WHAT IS REQUIRED:
Show each line from the records below in which the word "true" occurs.

DATA SHOWN:
☆ ☆ ☆ ☆ ☆
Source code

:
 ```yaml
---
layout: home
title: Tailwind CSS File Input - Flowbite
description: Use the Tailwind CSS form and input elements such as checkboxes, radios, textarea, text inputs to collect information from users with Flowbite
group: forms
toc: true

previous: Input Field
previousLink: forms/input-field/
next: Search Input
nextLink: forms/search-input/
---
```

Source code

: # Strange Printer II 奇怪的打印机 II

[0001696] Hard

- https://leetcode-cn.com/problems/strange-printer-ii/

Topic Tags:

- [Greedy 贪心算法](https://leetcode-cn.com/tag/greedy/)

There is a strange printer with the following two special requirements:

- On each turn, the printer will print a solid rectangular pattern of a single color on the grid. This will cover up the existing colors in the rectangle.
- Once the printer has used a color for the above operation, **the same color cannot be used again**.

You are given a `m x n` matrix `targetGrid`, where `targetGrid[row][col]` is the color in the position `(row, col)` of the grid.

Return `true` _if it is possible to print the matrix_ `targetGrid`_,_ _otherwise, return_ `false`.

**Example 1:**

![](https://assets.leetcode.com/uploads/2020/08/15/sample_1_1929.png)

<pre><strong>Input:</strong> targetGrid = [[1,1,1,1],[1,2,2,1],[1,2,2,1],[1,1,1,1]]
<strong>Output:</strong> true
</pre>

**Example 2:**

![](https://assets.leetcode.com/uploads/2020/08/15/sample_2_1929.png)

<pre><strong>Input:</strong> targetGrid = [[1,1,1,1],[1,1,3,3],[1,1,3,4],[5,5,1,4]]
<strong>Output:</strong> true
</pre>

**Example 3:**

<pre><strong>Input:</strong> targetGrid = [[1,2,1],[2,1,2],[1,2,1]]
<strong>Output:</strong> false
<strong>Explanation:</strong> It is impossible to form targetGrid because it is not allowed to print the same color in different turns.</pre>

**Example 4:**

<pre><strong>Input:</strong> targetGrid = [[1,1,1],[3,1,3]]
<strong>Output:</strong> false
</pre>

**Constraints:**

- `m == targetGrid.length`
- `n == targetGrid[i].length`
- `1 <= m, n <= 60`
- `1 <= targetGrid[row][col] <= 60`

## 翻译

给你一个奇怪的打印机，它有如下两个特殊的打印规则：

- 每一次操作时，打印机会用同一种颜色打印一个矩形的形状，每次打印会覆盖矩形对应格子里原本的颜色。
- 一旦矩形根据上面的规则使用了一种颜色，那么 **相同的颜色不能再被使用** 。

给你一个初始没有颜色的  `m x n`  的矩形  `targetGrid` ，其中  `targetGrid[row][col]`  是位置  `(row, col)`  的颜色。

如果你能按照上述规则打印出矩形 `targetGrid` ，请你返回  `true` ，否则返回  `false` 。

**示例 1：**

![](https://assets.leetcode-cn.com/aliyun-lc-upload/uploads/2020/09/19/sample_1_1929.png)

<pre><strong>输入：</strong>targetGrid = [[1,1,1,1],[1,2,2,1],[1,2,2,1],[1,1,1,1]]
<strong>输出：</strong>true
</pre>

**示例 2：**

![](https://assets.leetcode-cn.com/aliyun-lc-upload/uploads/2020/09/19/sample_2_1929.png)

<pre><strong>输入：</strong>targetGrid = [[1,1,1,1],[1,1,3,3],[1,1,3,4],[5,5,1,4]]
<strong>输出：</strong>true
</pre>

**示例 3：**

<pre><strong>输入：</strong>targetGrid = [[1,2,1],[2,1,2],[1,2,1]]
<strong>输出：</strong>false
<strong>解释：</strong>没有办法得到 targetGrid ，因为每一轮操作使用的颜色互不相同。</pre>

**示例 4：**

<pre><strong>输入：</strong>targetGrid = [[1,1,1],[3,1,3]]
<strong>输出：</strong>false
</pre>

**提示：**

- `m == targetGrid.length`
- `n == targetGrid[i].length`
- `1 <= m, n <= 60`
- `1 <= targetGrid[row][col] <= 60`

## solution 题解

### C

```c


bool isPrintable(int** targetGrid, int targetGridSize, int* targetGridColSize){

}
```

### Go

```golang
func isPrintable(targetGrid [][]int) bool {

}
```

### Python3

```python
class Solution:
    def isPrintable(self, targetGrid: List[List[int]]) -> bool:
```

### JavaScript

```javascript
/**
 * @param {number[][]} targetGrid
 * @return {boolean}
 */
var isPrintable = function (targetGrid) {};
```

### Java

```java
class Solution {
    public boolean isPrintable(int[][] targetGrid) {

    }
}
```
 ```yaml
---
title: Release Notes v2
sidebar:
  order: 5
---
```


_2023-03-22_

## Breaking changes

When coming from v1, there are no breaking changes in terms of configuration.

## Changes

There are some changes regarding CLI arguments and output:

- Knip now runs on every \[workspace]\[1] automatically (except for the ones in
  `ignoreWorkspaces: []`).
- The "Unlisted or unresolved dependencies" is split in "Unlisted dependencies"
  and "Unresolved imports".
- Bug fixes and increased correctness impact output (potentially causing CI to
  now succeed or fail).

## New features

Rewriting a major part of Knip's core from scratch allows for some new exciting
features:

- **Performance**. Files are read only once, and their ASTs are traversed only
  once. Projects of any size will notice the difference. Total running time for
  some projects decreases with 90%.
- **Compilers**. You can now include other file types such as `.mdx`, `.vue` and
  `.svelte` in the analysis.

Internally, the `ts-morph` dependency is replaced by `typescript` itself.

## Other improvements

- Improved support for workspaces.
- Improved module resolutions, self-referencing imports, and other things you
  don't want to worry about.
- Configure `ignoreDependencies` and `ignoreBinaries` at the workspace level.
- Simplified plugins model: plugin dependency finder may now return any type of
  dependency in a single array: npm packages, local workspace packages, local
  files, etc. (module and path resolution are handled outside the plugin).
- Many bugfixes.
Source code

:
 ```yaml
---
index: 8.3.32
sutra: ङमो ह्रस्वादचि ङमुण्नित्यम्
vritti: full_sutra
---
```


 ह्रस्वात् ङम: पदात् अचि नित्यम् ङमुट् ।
☆ ☆ ☆ ☆ ☆
REPLY:
toc: true
Return `true` _if it is possible to print the matrix_ `targetGrid`_,_ _otherwise, return_ `false`.
<strong>Output:</strong> true
<strong>Output:</strong> true
如果你能按照上述规则打印出矩形 `targetGrid` ，请你返回  `true` ，否则返回  `false` 。
<strong>输出：</strong>true
<strong>输出：</strong>true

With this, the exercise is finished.